Natriumgas als Indiz
Bisher haben die Astronomen noch keinen Mond aus Gestein jenseits unseres Sonnensystems entdeckt. Auch auf die Existenz der Exo-Io schließen die Forschenden in Bern aufgrund von Indizien: Beim Planeten Wasp 49-b wurde Natriumgas in außergewöhnlich großer Höhe nachgewiesen. «Das neutrale Natriumgas ist so weit vom Planeten entfernt, dass es höchstwahrscheinlich nicht bloß von einem planetaren Wind ausgestoßen wird», sagt Oza. Beobachtungen von Jupiter und Io in unserem Sonnensystem durch das internationale Team zusammen mit Berechnungen des Masseverlusts zeigen, dass ein Exo-Io eine sehr plausible Quelle des Natriums bei WASP 49-b sein könnte. «Das Natrium ist genau dort, wo es sein sollte», sagt der Astrophysiker.
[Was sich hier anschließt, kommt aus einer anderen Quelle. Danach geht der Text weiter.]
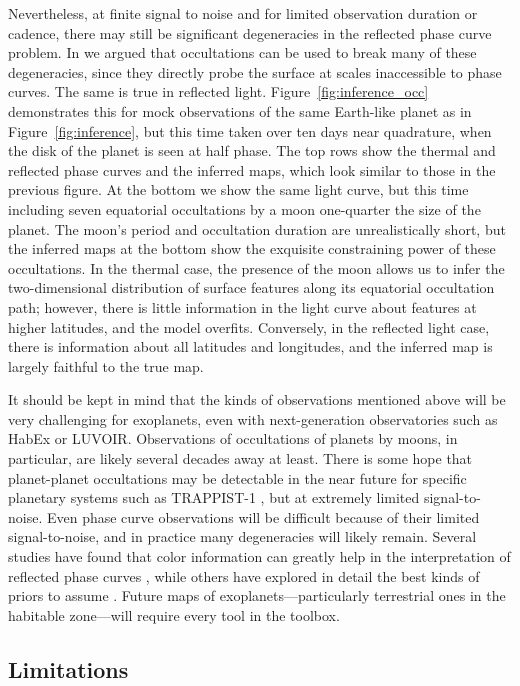 \documentclass[modern]{aastex62}
\begin{document}
Nevertheless, at finite signal to noise and for limited observation
duration or cadence, there may still be significant degeneracies in
the reflected phase curve problem. In \citet{Luger2019} we argued that
occultations can be used to break many of these degeneracies, since they
directly probe the surface at scales inaccessible to phase curves.
The same is true in reflected light. Figure~\ref{fig:inference_occ}
demonstrates this for mock observations of the same Earth-like
planet as in Figure~\ref{fig:inference}, but this time taken
over ten days near quadrature, when the disk of the planet is seen at
half phase. The top rows show the thermal and reflected phase
curves and the inferred maps, which look similar to those in
the previous figure.
At the bottom we show the same light curve, but this time including
seven equatorial occultations by a moon one-quarter the size of the planet.
The moon's period and occultation duration are unrealistically short, but
the inferred maps at the bottom show the exquisite constraining power of these
occultations.
In the thermal case, the presence of the moon allows us to infer the
two-dimensional distribution of surface features along its equatorial
occultation path; however, there is little information
in the light curve about features at higher latitudes, and the \starry model
overfits. Conversely, in the reflected light case, there is information
about all latitudes and longitudes, and the inferred map is
largely faithful to the true map.

It should be kept in mind that the kinds of observations
mentioned above will be very challenging for exoplanets, even with
next-generation observatories such as HabEx or LUVOIR. Observations of
occultations of planets by moons, in particular, are likely several decades
away at least. There is some hope that planet-planet occultations may
be detectable in the near future for specific planetary
systems such as TRAPPIST-1
\citep{Luger2019b}, but at extremely limited signal-to-noise.
Even phase curve observations will be difficult
because of their limited signal-to-noise, and in practice many
degeneracies will likely remain. Several studies have found
that color information can greatly help in the interpretation of
reflected phase curves , while others
have explored in detail the best kinds of priors to assume
\citep[e.g.,][]{Aizawa2020}. Future maps of exoplanets---particularly
terrestrial ones in the habitable zone---will require every tool
in the toolbox.

\subsection{Limitations}
\label{sec:limitations}
\end{document}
Gezeiten halten System stabil
Bereits 2006 hatten Robert Johnson an der University of Virginia und der verstorbene Patrick Huggins von der New York University, USA, gezeigt, dass große Mengen Natrium bei einem Exoplaneten auf einen versteckten Mond oder Materie-Ring hinweisen könnten, und vor zehn Jahren berechneten Forscher in Virginia, dass ein solch kompaktes System aus drei Körpern – Stern, Riesenplanet auf enger Umlaufbahn und Mond – durchaus über Milliarden Jahre stabil sein kann. Apurva Oza war damals Student in Virginia und nach seiner Doktorarbeit über Mondatmosphären in Paris beschloss er, die theoretischen Berechnungen dieser Forscher für die aktuelle Studie aufzunehmen. Die Ergebnisse dieser Arbeit, die zum Teil im Rahmen des Nationalen Forschungsschwerpunkt PlanetS entstand, veröffentlicht er nun zusammen mit Johnson und weiteren Forschenden in der renommierten Fachzeitschrift The Astrophysical Journal.
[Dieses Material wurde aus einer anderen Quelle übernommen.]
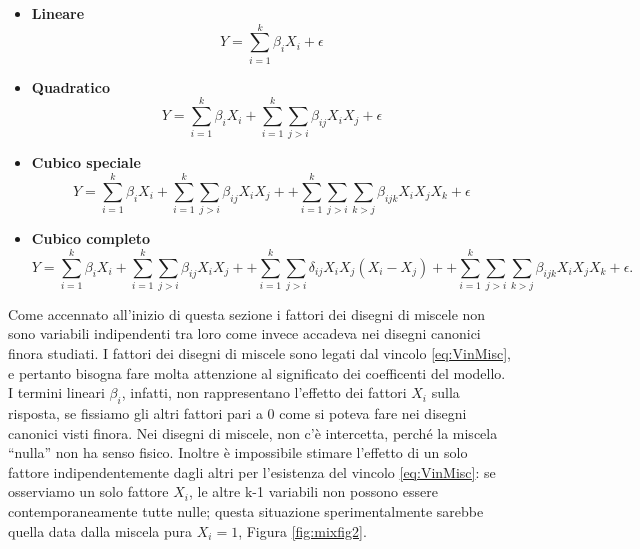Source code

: \documentclass[
  11pt,
]{book}
\providecommand{\tightlist}{%
  \setlength{\itemsep}{0pt}\setlength{\parskip}{0pt}}
\begin{document}
\begin{itemize}
\tightlist
\item
  \textbf{Lineare}
  \begin{equation*}
    Y=\sum_{i=1}^k\beta_iX_i+\epsilon
  \end{equation*}
\item
  \textbf{Quadratico}
  \begin{equation*}
    Y=\sum_{i=1}^k\beta_iX_i+\sum_{i=1}^k\sum_{j>i}\beta_{ij}X_iX_j+\epsilon
  \end{equation*}
\item
  \textbf{Cubico speciale}
  \begin{equation*}
    Y=\sum_{i=1}^k\beta_iX_i+\sum_{i=1}^k\sum_{j>i}\beta_{ij}X_iX_j+
    +\sum_{i=1}^k\sum_{j>i}\sum_{k>j}\beta_{ijk}X_iX_jX_k+\epsilon
  \end{equation*}
\item
  \textbf{Cubico completo}
  \begin{equation*}
    Y=\sum_{i=1}^k\beta_iX_i+\sum_{i=1}^k\sum_{j>i}\beta_{ij}X_iX_j+
    +\sum_{i=1}^k\sum_{j>i}\delta_{ij}X_iX_j(X_i-X_j)+
    +\sum_{i=1}^k\sum_{j>i}\sum_{k>j}\beta_{ijk}X_iX_jX_k+\epsilon.
  \end{equation*}
\end{itemize}

Come accennato all'inizio di questa sezione i fattori dei disegni di miscele non sono variabili indipendenti tra loro come invece accadeva nei disegni canonici finora studiati. I fattori dei disegni di miscele sono legati dal vincolo \eqref{eq:VinMisc}, e pertanto bisogna fare molta attenzione al significato dei coefficenti del modello. I termini lineari \(\beta_i\), infatti, non rappresentano l'effetto dei fattori \(X_i\) sulla risposta, se fissiamo gli altri fattori pari a 0 come si poteva fare nei disegni canonici visti finora. Nei disegni di miscele, non c'è intercetta, perché la miscela ``nulla'' non ha senso fisico. Inoltre è impossibile stimare l'effetto di un solo fattore indipendentemente dagli altri per l'esistenza del vincolo \eqref{eq:VinMisc}: se osserviamo un solo fattore \(X_i\), le altre k-1 variabili non possono essere contemporaneamente tutte nulle; questa situazione sperimentalmente sarebbe quella data dalla miscela pura \(X_i=1\), Figura \ref{fig:mixfig2}.
\end{document}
«Die enormen Gezeitenkräfte in einem solchen System sind der Schlüssel zu allem», erklärt der Astrophysiker. Die Energie, die von den Gezeiten an den Planeten und seinen Mond abgegeben wird, halten die Bahn des Mondes stabil, heizen ihn gleichzeitig auf und machen ihn damit vulkanisch aktiv. In ihrer Arbeit konnten die Forschenden zeigen, dass ein kleiner Gesteinsmond durch diesen extremen Vulkanismus mehr Natrium und Kalium ins All schleudern kann als ein großer Gasplanet, insbesondere in großen Höhen. «Natrium- und Kalium-Spektrallinien sind für uns Astronomen besondere Schätze, weil sie äußerst hell sind», sagt Oza. «Die alten Strassenlaternen, die unsere Strassen mit gelbem Dunst beleuchten, funktionieren mit dem gleichen Gas, das wir jetzt in den Spektren von einem Dutzend Exoplaneten entdecken.»
«Wir müssen noch mehr Hinweise finden»
Die Forschenden verglichen ihre Berechnungen mit diesen Beobachtungen und stießen dabei auf fünf Kandidaten von Systemen, in denen ein versteckter Exo-Mond der zerstörerischen, thermischen Verdampfung trotzen und überleben könnte. Bei Wasp 49-b lassen sich die beobachteten Daten am besten mit der Existenz eines Exo-Io erklären. Allerdings gibt es auch andere Möglichkeiten. So könnte der Exoplanet beispielsweise von einem Ring aus ionisiertem Gas umgeben sein oder nicht-thermische Prozesse könnten eine Rolle spielen. «Wir müssen noch mehr Hinweise finden», gibt Oza zu. Die Forschenden setzen deshalb auf weitere Beobachtungen mit Satelliten im Weltraum und Instrumenten am Boden.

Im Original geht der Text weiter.